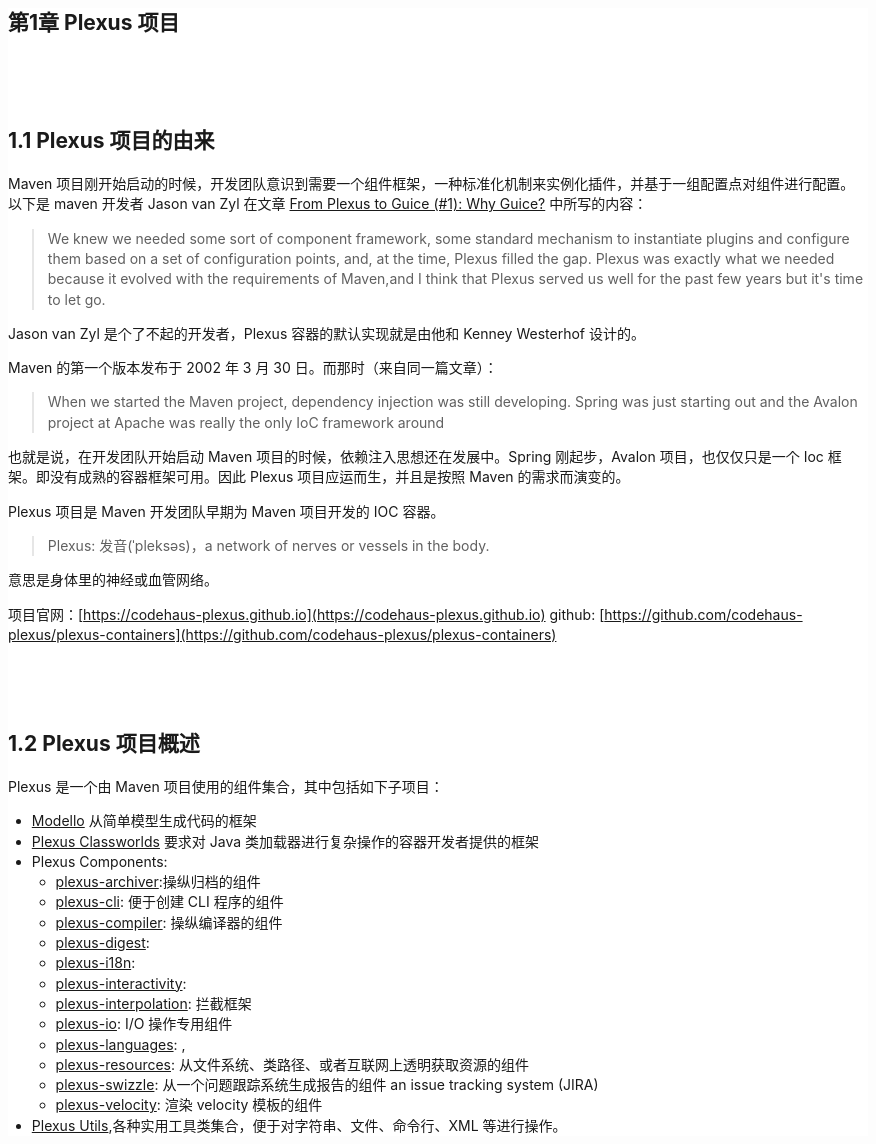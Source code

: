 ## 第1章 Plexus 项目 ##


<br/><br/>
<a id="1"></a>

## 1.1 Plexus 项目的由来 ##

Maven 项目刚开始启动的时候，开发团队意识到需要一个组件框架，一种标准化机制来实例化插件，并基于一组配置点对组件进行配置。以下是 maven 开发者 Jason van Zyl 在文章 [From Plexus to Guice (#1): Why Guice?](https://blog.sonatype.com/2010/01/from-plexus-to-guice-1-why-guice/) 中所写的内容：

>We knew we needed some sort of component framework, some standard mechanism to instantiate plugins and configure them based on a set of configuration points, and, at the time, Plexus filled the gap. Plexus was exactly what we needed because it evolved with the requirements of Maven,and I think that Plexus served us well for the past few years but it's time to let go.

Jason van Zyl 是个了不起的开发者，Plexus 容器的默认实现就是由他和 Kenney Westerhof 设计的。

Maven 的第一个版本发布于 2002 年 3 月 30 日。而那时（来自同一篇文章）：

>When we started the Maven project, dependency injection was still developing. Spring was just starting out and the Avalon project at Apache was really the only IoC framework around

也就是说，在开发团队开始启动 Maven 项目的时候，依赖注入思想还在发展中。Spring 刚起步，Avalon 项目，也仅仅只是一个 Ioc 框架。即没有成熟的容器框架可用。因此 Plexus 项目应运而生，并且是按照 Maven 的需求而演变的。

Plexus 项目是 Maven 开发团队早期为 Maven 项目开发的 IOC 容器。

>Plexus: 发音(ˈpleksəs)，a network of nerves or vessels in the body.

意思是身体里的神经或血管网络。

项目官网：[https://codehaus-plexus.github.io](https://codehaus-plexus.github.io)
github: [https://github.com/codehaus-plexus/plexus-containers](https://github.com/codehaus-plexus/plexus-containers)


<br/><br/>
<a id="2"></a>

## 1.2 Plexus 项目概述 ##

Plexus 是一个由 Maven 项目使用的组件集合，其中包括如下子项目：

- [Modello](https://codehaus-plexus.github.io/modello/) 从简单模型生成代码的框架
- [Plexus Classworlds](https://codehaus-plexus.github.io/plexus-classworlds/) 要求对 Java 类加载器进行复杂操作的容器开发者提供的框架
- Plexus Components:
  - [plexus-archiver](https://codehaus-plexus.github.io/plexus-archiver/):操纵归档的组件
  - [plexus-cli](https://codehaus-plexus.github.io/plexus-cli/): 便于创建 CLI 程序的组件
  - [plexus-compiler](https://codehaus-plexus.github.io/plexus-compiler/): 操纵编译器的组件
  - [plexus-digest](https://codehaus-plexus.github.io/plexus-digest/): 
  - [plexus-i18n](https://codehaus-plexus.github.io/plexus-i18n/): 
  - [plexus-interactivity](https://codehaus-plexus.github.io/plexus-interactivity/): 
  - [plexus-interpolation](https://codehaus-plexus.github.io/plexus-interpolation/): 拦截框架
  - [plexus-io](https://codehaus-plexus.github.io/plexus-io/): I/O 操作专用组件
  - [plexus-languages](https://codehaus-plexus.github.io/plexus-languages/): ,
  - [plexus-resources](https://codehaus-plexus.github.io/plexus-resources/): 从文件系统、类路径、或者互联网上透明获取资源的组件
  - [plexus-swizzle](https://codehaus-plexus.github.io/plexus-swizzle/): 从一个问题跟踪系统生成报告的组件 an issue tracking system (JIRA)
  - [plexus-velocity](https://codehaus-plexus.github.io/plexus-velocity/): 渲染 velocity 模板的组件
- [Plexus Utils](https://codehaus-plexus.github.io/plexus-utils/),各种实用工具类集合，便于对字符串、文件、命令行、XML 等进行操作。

### TASK INSTRUCTIONS
Report each line of the records that holds the word "framework".

### FINAL ANSWER
>We knew we needed some sort of component framework, some standard mechanism to instantiate plugins and configure them based on a set of configuration points, and, at the time, Plexus filled the gap. Plexus was exactly what we needed because it evolved with the requirements of Maven,and I think that Plexus served us well for the past few years but it's time to let go.
>When we started the Maven project, dependency injection was still developing. Spring was just starting out and the Avalon project at Apache was really the only IoC framework around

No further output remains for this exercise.